--- PROVIDED INFORMATION Enclosed Below ---

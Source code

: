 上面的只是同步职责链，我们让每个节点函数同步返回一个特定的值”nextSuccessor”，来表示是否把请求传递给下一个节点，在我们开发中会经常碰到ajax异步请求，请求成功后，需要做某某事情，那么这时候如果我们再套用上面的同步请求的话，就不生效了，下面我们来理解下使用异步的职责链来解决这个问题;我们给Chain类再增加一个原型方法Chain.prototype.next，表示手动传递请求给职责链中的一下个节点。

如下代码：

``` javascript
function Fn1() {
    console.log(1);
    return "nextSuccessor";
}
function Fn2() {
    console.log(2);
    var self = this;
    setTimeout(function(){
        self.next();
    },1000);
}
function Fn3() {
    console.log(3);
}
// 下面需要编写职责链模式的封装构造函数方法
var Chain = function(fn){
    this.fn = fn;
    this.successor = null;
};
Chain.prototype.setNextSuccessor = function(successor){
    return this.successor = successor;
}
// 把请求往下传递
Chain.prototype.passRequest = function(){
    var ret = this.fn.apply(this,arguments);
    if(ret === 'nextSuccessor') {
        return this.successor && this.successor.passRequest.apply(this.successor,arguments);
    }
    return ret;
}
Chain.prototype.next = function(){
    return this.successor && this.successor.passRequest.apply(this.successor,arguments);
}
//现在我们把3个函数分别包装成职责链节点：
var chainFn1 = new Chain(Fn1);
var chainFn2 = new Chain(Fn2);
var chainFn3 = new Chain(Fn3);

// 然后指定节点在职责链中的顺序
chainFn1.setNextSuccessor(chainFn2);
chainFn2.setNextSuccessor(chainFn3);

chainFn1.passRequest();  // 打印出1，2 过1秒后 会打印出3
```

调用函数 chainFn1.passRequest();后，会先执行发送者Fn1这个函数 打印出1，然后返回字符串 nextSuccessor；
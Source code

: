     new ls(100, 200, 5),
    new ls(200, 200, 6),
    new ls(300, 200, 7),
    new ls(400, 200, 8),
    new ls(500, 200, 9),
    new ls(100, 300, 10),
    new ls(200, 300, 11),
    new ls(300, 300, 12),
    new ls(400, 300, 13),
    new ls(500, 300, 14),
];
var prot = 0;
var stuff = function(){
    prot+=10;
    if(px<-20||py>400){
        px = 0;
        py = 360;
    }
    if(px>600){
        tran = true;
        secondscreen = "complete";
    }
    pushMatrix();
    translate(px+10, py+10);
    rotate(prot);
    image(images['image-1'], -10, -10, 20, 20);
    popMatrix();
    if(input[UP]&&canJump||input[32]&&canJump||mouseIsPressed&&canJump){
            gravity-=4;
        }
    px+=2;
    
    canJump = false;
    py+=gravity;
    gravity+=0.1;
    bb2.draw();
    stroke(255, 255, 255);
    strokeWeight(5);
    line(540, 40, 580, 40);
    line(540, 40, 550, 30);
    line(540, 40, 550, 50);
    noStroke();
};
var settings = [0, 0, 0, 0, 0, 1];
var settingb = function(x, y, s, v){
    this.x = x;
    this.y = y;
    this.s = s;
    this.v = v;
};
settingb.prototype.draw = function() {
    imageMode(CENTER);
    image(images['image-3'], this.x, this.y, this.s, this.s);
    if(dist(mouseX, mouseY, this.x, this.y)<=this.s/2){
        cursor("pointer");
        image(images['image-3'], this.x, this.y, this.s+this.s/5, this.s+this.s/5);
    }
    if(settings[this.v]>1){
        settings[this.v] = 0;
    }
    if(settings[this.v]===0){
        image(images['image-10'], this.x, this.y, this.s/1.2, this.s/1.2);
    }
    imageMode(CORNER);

--- End of Enclosed PROVIDED INFORMATION ---

Taking the entries above, print exactly the lines starting at the line with "line(540, 40, 550, 30);" and ending at the line with "image(images['image-3'], this.x, this.y, this.s, this.s);", both included.

    line(540, 40, 550, 30);
    line(540, 40, 550, 50);
    noStroke();
};
var settings = [0, 0, 0, 0, 0, 1];
var settingb = function(x, y, s, v){
    this.x = x;
    this.y = y;
    this.s = s;
    this.v = v;
};
settingb.prototype.draw = function() {
    imageMode(CENTER);
    image(images['image-3'], this.x, this.y, this.s, this.s);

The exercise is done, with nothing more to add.